*What is needed:* Copy each line of the following material that has the string "available".

*Material to process:*

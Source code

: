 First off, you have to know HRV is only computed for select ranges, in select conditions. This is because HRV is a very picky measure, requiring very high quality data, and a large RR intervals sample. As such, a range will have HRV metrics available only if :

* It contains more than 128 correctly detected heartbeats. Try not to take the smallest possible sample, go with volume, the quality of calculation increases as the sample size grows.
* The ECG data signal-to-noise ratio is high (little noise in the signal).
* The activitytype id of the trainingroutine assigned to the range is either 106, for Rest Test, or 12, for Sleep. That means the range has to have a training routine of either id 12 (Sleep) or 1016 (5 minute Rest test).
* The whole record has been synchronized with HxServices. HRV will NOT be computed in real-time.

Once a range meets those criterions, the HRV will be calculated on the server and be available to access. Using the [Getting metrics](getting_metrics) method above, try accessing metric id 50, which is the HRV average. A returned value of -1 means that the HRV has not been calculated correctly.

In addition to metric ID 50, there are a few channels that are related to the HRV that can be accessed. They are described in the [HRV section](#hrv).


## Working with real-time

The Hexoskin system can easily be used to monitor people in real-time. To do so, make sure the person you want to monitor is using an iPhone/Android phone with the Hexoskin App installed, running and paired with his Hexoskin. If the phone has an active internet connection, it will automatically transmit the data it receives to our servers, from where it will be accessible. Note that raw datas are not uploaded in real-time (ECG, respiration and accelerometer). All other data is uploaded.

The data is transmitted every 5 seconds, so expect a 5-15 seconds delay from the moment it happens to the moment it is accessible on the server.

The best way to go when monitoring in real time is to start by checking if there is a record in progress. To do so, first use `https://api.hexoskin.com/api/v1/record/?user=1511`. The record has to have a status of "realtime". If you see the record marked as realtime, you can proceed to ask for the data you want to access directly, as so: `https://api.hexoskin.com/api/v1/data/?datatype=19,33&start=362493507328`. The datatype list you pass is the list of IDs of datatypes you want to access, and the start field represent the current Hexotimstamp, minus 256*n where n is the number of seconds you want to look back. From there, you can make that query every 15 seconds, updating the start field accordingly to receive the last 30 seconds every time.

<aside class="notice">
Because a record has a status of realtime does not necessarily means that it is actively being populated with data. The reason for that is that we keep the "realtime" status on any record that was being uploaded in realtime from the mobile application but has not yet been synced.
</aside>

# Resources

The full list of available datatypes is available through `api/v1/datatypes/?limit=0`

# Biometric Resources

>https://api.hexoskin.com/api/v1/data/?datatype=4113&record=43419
* * *
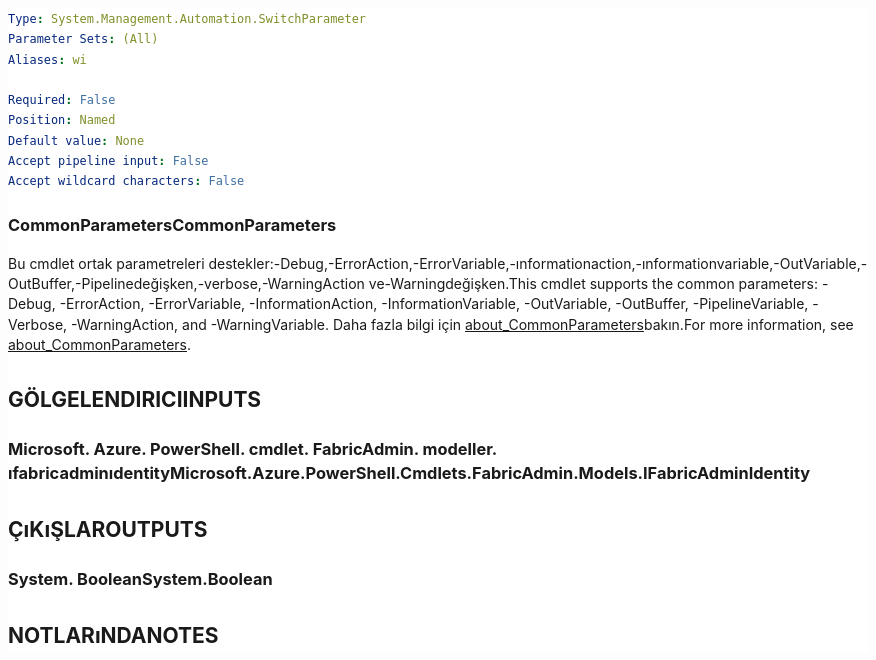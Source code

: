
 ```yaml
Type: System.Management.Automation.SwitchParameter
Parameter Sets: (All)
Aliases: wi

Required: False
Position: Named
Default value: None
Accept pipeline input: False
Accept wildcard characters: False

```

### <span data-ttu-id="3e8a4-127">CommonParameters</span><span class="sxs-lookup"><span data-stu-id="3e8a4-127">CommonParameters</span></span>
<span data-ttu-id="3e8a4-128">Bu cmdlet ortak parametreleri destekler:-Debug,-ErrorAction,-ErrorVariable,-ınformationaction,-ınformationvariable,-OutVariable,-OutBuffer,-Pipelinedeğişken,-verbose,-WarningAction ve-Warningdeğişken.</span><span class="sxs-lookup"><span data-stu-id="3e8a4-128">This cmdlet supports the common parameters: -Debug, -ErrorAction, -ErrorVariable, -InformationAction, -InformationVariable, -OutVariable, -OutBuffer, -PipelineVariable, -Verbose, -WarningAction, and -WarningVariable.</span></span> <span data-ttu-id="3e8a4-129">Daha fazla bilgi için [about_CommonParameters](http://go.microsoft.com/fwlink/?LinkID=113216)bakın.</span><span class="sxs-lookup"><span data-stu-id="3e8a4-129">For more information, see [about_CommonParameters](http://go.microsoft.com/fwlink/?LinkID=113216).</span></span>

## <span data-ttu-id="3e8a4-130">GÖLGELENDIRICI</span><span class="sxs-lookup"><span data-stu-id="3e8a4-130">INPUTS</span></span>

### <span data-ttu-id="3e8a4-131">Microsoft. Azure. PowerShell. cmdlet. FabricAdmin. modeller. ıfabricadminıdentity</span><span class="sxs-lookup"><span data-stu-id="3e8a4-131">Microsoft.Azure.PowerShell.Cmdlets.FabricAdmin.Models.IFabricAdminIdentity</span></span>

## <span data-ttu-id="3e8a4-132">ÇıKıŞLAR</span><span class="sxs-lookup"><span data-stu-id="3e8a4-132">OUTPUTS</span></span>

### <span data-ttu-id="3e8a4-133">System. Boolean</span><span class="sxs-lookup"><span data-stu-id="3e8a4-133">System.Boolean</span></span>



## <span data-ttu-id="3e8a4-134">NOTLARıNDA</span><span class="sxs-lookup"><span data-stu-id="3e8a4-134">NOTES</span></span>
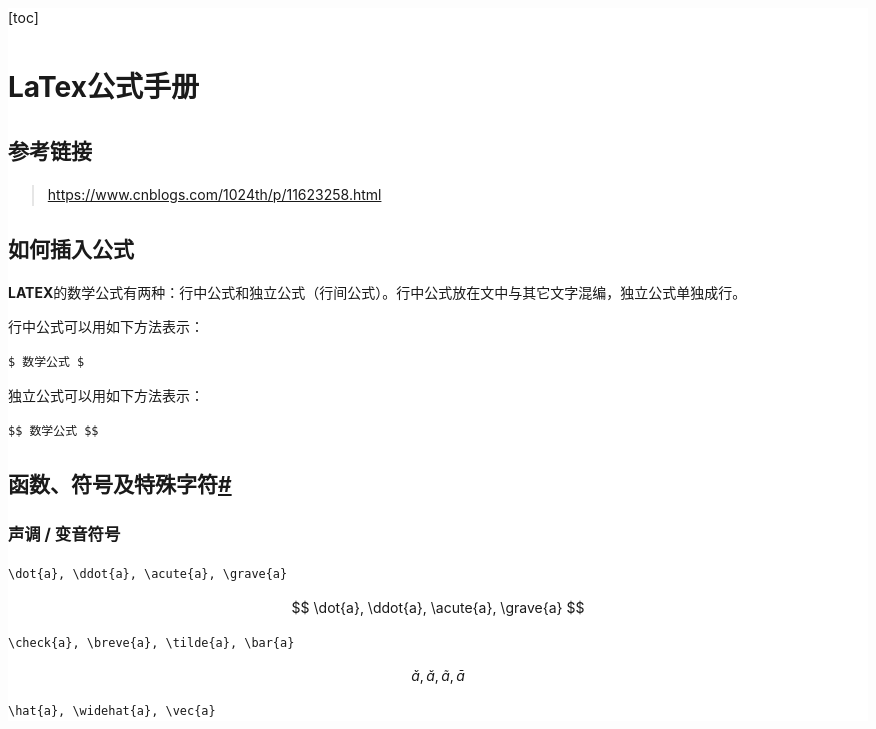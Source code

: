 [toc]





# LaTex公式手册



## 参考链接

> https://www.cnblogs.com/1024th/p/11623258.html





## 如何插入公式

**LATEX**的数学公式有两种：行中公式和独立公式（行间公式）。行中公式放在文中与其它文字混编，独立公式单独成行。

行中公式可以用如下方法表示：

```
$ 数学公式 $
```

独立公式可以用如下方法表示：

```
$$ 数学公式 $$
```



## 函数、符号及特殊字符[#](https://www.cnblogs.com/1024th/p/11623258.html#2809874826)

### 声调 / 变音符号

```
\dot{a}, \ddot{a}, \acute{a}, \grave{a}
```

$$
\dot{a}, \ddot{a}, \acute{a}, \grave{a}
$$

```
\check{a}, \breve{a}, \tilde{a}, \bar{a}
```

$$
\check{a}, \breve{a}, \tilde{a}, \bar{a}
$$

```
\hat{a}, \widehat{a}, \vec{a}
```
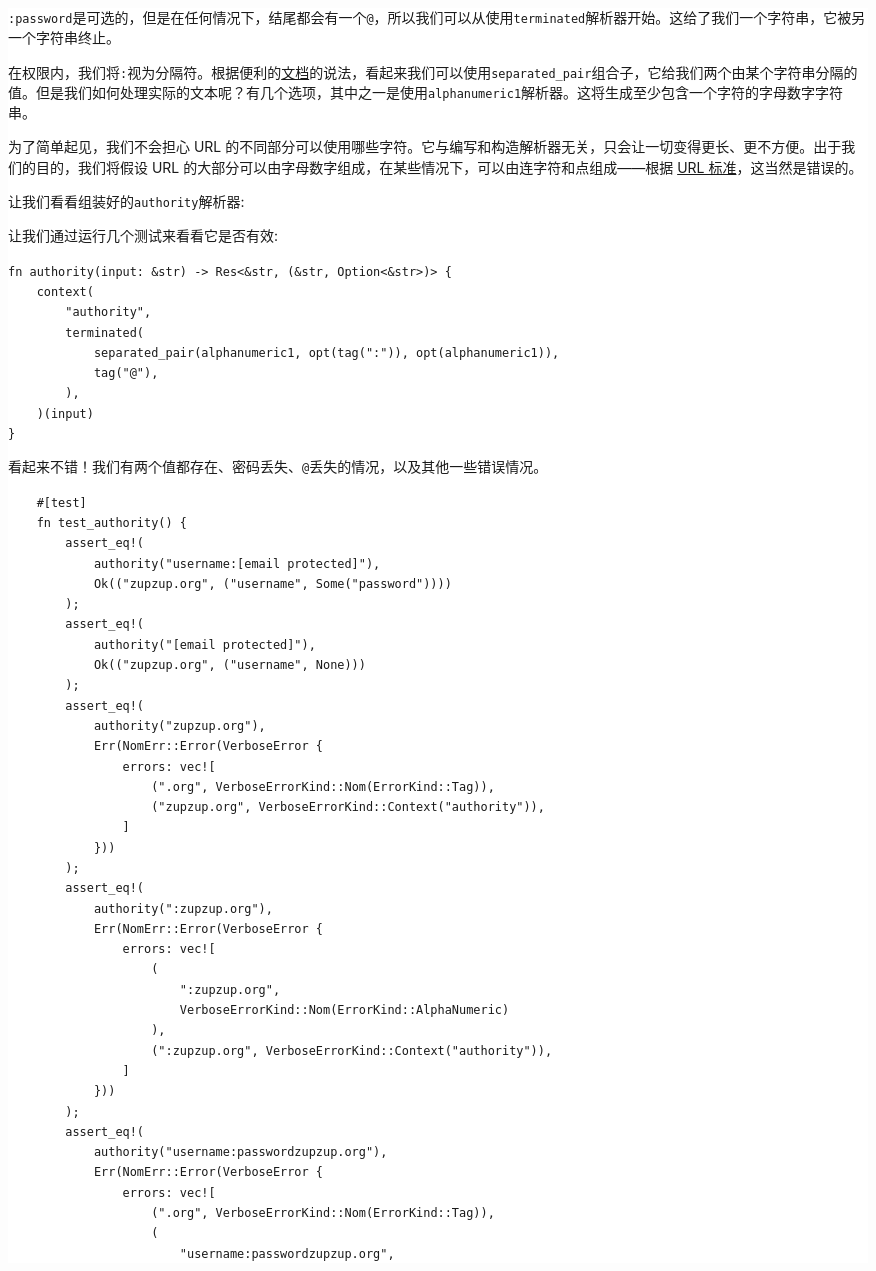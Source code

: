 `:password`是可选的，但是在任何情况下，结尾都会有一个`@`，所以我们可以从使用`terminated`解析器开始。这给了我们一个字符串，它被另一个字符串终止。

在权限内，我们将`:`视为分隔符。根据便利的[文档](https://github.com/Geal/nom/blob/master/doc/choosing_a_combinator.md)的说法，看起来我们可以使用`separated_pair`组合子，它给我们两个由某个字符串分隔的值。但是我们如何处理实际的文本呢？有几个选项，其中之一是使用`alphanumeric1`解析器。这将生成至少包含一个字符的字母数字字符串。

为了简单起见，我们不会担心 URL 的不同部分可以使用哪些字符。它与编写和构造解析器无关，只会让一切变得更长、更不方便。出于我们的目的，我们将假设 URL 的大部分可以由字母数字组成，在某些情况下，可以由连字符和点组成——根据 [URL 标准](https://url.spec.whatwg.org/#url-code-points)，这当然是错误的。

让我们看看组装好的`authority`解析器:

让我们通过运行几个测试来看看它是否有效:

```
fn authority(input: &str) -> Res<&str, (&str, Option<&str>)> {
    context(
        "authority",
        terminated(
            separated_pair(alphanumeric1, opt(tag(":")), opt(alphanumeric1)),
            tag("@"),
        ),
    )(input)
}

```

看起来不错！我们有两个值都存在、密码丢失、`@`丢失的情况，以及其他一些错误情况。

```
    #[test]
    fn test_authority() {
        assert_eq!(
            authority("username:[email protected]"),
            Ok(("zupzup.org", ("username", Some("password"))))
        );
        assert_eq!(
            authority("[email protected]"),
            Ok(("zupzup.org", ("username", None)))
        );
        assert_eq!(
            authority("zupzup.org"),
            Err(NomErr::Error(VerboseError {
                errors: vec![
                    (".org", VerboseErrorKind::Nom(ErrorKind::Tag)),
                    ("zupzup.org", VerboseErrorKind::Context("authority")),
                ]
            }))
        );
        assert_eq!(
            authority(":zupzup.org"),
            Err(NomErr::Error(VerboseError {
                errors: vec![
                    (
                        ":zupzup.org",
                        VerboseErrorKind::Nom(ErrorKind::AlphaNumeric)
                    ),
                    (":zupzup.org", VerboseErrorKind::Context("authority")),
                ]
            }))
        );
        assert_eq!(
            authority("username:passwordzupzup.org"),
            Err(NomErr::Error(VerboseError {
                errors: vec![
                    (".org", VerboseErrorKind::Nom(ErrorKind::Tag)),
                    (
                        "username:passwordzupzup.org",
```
...
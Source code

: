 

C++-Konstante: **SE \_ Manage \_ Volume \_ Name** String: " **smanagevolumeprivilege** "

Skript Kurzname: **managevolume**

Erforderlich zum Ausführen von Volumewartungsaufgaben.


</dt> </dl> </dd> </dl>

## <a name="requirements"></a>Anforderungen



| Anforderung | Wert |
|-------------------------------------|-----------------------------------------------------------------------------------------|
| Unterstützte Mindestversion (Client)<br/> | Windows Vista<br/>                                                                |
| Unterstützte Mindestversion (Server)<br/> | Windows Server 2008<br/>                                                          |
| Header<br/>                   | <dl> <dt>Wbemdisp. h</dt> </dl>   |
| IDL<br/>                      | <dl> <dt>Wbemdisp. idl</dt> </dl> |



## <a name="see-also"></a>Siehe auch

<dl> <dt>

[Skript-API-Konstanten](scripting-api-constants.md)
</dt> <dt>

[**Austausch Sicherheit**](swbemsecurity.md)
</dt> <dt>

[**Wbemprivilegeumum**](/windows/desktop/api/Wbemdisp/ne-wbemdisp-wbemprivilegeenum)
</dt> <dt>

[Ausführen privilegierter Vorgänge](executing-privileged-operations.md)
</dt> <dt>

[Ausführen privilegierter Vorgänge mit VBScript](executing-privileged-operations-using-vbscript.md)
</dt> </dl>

*Written answer:*
: First off, you have to know HRV is only computed for select ranges, in select conditions. This is because HRV is a very picky measure, requiring very high quality data, and a large RR intervals sample. As such, a range will have HRV metrics available only if :
Once a range meets those criterions, the HRV will be calculated on the server and be available to access. Using the [Getting metrics](getting_metrics) method above, try accessing metric id 50, which is the HRV average. A returned value of -1 means that the HRV has not been calculated correctly.
The full list of available datatypes is available through `api/v1/datatypes/?limit=0`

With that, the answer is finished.